-

Wednesday, December 14, 2011

Memuliakan Bahasa Nusantara

Kamis, 27 Oktober 2011
Oleh: DJASEPUDIN
PENCIUTAN peran dan makna bahasa-bahasa yang ada di Nusantara dilakukan secara masif dan makin mengkhawatirkan. Bahkan, penggunaan frasa bahasa daerah dalam undang-undang, peraturan daerah, atau bahasa media massa turut menyebabkan keragaman sekaligus keunikan bahasa-bahasa yang ada di Nusantara tersisih dan bertumbangan.

Jumlah penutur dan rasa bangga akan bahasa Sunda, Jawa, Sasak, Bugis, atau Papua kian memudar dan mengendur. Keberadaan bahasa Nusantara kalah pamor daripada bahasa Indonesia dan bahasa luar negeri.

Kondisi memperihatinkan ini makin mengenaskan ketika bahasa Nusantara oleh sejumlah sekolah hanya dijadikan muatan lokal pilihan. Padahal pengenalan, pemupukan, dan pengembangan bahasa Nusantara kepada anak-anak sangat mangkus dan sangkil jika dilakukan dengan penuh kesadaran dan keseriusan.

Sebab, peran penting bahasa Nusantara dalam perkembangan karakter anak dan penguatan jatidiri bangsa sudah diaku oleh warga dunia. Organisasi pendidikan, pengetahuan, dan kebudayaan dunia (UNESCO) sejak 17 November 1999 mencetuskan Hari Bahasa Ibu Internasional.

Modernisasi, globalisasi, tren anak muda biasa dijadikan kambing hitam terpinggirnya bahasa Nusantara. Padahal, semangat zaman dan minat generasi muda mah berkait erat dengan angkatan sebelumnya. Dengan kata lain barudak ngora (anak muda) tergantung keseriusan orang tuanya.

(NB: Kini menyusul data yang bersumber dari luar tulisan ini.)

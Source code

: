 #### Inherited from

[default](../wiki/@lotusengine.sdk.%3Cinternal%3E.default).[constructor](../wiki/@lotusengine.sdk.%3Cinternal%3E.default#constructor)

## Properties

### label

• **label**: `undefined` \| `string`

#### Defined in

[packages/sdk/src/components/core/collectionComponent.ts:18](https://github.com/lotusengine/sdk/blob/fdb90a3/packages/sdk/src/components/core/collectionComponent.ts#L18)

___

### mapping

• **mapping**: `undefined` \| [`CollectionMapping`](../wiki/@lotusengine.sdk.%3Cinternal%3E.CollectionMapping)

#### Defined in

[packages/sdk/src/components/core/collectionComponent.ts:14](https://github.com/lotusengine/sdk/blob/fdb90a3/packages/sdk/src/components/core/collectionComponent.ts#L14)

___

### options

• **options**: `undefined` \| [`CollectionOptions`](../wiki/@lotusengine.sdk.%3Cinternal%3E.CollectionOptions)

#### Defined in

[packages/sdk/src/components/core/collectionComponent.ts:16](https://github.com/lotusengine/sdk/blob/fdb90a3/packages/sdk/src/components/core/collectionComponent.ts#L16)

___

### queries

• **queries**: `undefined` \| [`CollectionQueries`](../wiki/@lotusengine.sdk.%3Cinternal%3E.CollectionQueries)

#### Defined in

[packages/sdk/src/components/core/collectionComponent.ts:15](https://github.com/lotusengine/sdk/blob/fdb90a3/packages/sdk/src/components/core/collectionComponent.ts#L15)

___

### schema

Ada banyak cara mengundang anak muda mencintai dan mengembangkan bahasa Nusantara. Pertama, jadikan bahasa Nusantara sejajar dengan bahasa-bahasa lainnya, terutama bahasa luar negeri. Sebab, di sebagian benak masyarakat bahasa Inggris, misalnya, derajatnya lebih mulia daripada bahasa Sunda atau Jawa.

Alasan pergaulan, pekerjaan, dan masa depan kerap jadi alasan. Padahal, kesuksesan suatu bangsa tidak berarti mesti menanggalkan bahasa dan budaya leluhurnya. Toh, keglobalan sekalipun membutuhkan kelokalan.

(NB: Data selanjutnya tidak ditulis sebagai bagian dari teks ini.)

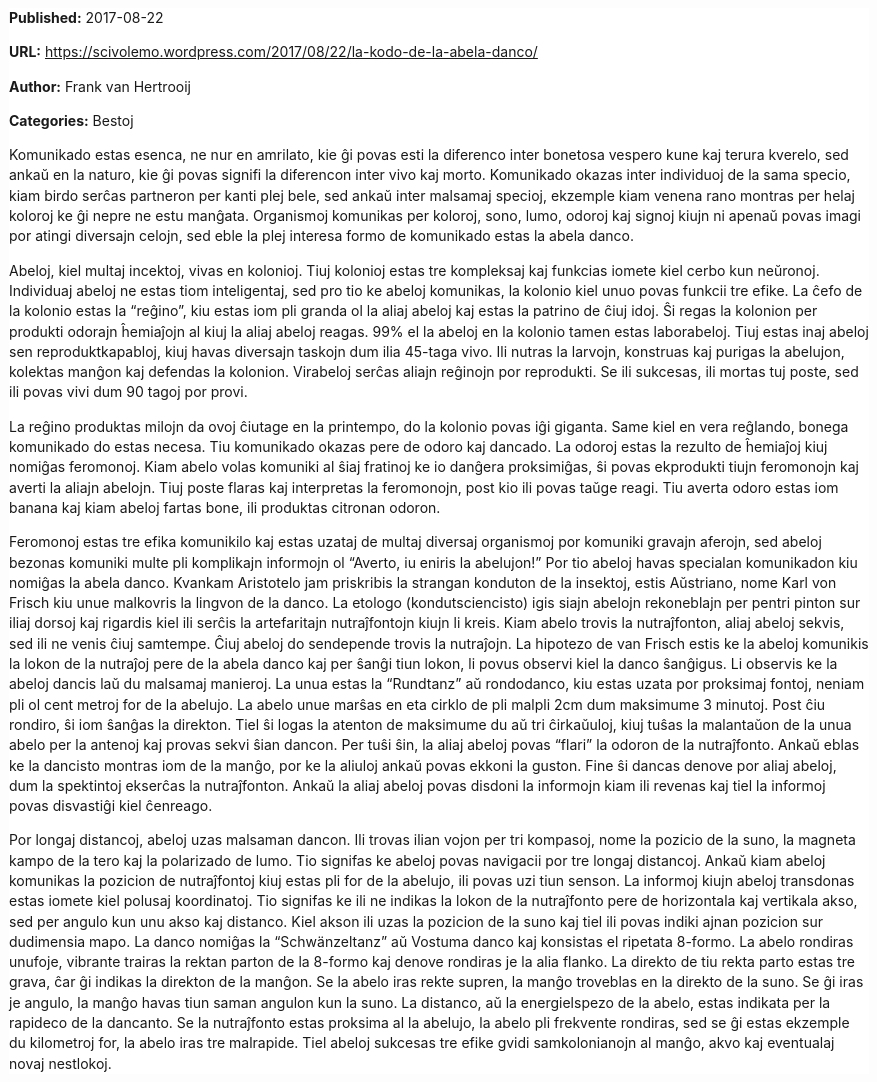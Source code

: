 **Published:** 2017-08-22

**URL:** https://scivolemo.wordpress.com/2017/08/22/la-kodo-de-la-abela-danco/

**Author:** Frank van Hertrooij

**Categories:** Bestoj

Komunikado estas esenca, ne nur en amrilato, kie ĝi povas esti la diferenco inter bonetosa vespero kune kaj terura kverelo, sed ankaŭ en la naturo, kie ĝi povas signifi la diferencon inter vivo kaj morto. Komunikado okazas inter individuoj de la sama specio, kiam birdo serĉas partneron per kanti plej bele, sed ankaŭ inter malsamaj specioj, ekzemple kiam venena rano montras per helaj koloroj ke ĝi nepre ne estu manĝata. Organismoj komunikas per koloroj, sono, lumo, odoroj kaj signoj kiujn ni apenaŭ povas imagi por atingi diversajn celojn, sed eble la plej interesa formo de komunikado estas la abela danco.

Abeloj, kiel multaj incektoj, vivas en kolonioj. Tiuj kolonioj estas tre kompleksaj kaj funkcias iomete kiel cerbo kun neŭronoj. Individuaj abeloj ne estas tiom inteligentaj, sed pro tio ke abeloj komunikas, la kolonio kiel unuo povas funkcii tre efike. La ĉefo de la kolonio estas la “reĝino”, kiu estas iom pli granda ol la aliaj abeloj kaj estas la patrino de ĉiuj idoj. Ŝi regas la kolonion per produkti odorajn ĥemiaĵojn al kiuj la aliaj abeloj reagas. 99% el la abeloj en la kolonio tamen estas laborabeloj. Tiuj estas inaj abeloj sen reproduktkapabloj, kiuj havas diversajn taskojn dum ilia 45-taga vivo. Ili nutras la larvojn, konstruas kaj purigas la abelujon, kolektas manĝon kaj defendas la kolonion. Virabeloj serĉas aliajn reĝinojn por reprodukti. Se ili sukcesas, ili mortas tuj poste, sed ili povas vivi dum 90 tagoj por provi.

La reĝino produktas milojn da ovoj ĉiutage en la printempo, do la kolonio povas iĝi giganta. Same kiel en vera reĝlando, bonega komunikado do estas necesa. Tiu komunikado okazas pere de odoro kaj dancado. La odoroj estas la rezulto de ĥemiaĵoj kiuj nomiĝas feromonoj. Kiam abelo volas komuniki al ŝiaj fratinoj ke io danĝera proksimiĝas, ŝi povas ekprodukti tiujn feromonojn kaj averti la aliajn abelojn. Tiuj poste flaras kaj interpretas la feromonojn, post kio ili povas taŭge reagi. Tiu averta odoro estas iom banana kaj kiam abeloj fartas bone, ili produktas citronan odoron.

Feromonoj estas tre efika komunikilo kaj estas uzataj de multaj diversaj organismoj por komuniki gravajn aferojn, sed abeloj bezonas komuniki multe pli komplikajn informojn ol “Averto, iu eniris la abelujon!” Por tio abeloj havas specialan komunikadon kiu nomiĝas la abela danco. Kvankam Aristotelo jam priskribis la strangan konduton de la insektoj, estis Aŭstriano, nome Karl von Frisch kiu unue malkovris la lingvon de la danco. La etologo (kondutsciencisto) igis siajn abelojn rekoneblajn per pentri pinton sur iliaj dorsoj kaj rigardis kiel ili serĉis la artefaritajn nutraĵfontojn kiujn li kreis. Kiam abelo trovis la nutraĵfonton, aliaj abeloj sekvis, sed ili ne venis ĉiuj samtempe. Ĉiuj abeloj do sendepende trovis la nutraĵojn. La hipotezo de van Frisch estis ke la abeloj komunikis la lokon de la nutraĵoj pere de la abela danco kaj per ŝanĝi tiun lokon, li povus observi kiel la danco ŝanĝigus. Li observis ke la abeloj dancis laŭ du malsamaj manieroj. La unua estas la “Rundtanz” aŭ rondodanco, kiu estas uzata por proksimaj fontoj, neniam pli ol cent metroj for de la abelujo. La abelo unue marŝas en eta cirklo de pli malpli 2cm dum maksimume 3 minutoj. Post ĉiu rondiro, ŝi iom ŝanĝas la direkton. Tiel ŝi logas la atenton de maksimume du aŭ tri ĉirkaŭuloj, kiuj tuŝas la malantaŭon de la unua abelo per la antenoj kaj provas sekvi ŝian dancon. Per tuŝi ŝin, la aliaj abeloj povas “flari” la odoron de la nutraĵfonto. Ankaŭ eblas ke la dancisto montras iom de la manĝo, por ke la aliuloj ankaŭ povas ekkoni la guston. Fine ŝi dancas denove por aliaj abeloj, dum la spektintoj ekserĉas la nutraĵfonton. Ankaŭ la aliaj abeloj povas disdoni la informojn kiam ili revenas kaj tiel la informoj povas disvastiĝi kiel ĉenreago.

Por longaj distancoj, abeloj uzas malsaman dancon. Ili trovas ilian vojon per tri kompasoj, nome la pozicio de la suno, la magneta kampo de la tero kaj la polarizado de lumo. Tio signifas ke abeloj povas navigacii por tre longaj distancoj. Ankaŭ kiam abeloj komunikas la pozicion de nutraĵfontoj kiuj estas pli for de la abelujo, ili povas uzi tiun senson. La informoj kiujn abeloj transdonas estas iomete kiel polusaj koordinatoj. Tio signifas ke ili ne indikas la lokon de la nutraĵfonto pere de horizontala kaj vertikala akso, sed per angulo kun unu akso kaj distanco. Kiel akson ili uzas la pozicion de la suno kaj tiel ili povas indiki ajnan pozicion sur dudimensia mapo. La danco nomiĝas la “Schwänzeltanz” aŭ Vostuma danco kaj konsistas el ripetata 8-formo. La abelo rondiras unufoje, vibrante trairas la rektan parton de la 8-formo kaj denove rondiras je la alia flanko. La direkto de tiu rekta parto estas tre grava, ĉar ĝi indikas la direkton de la manĝon. Se la abelo iras rekte supren, la manĝo troveblas en la direkto de la suno. Se ĝi iras je angulo, la manĝo havas tiun saman angulon kun la suno. La distanco, aŭ la energielspezo de la abelo, estas indikata per la rapideco de la dancanto. Se la nutraĵfonto estas proksima al la abelujo, la abelo pli frekvente rondiras, sed se ĝi estas ekzemple du kilometroj for, la abelo iras tre malrapide. Tiel abeloj sukcesas tre efike gvidi samkolonianojn al manĝo, akvo kaj eventualaj novaj nestlokoj.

Agar derajat bahasa Nusantara bisa mulia kita mesti mengikuti saran dari UNESCO. Sejak 1951 UNESCO sudah merekomendasikan penggunaan bahasa ibu sebagai bahasa pengantar pendidikan dengan alasan (1) secara psikologis, bahasa ibu sudah merupakan alat berpikir sejak anak lahir, (2) secara sosial, bahasa ibu dipakai dalam komunikasi sehari-hari dengan lingkungan terdekatnya, (3) secara edukasional, pembelajaran dengan media bahasa ibu mempermudah pemerolehan ilmu pengetahuan di sekolah dan proses pendidikan pada umumnya (Alwasilah, 2003:64). Orasi ilmiah dalam bahasa Sunda yang disampaikan Ajip Rosidi ketika menerima gelar doktor honoris causa di Universitas Padjadjaran Bandung sangat pantas untuk ditumbuhkembangkan.

Kedua, peningkatan peran media massa. Sebagai salah satu pilar demokrasi bangsa dan negara media massa punya posisi sangat strategis. Memang di beberapa daerah ada majalah Mangle, Galura, Cupumanik dalam bahasa Sunda atau media Joko Lodang dalam bahasa Jawa.

Namun, kampanye bahasa lewat media tersebut masih kurang karena jumlah pembaca dan penulis media Nusantara tidak sebanding dengan jumlah masyarakat. Sebagai bandingan, setiap pekan majalah Mangle dalam setiap terbitan mencetak 5.000-an eksemplar. Jumlah itu tidak sebanding dengan populasi penduduk Jawa Barat (umumnya Sunda) yang sudha lebih dari 40.000.000 orang.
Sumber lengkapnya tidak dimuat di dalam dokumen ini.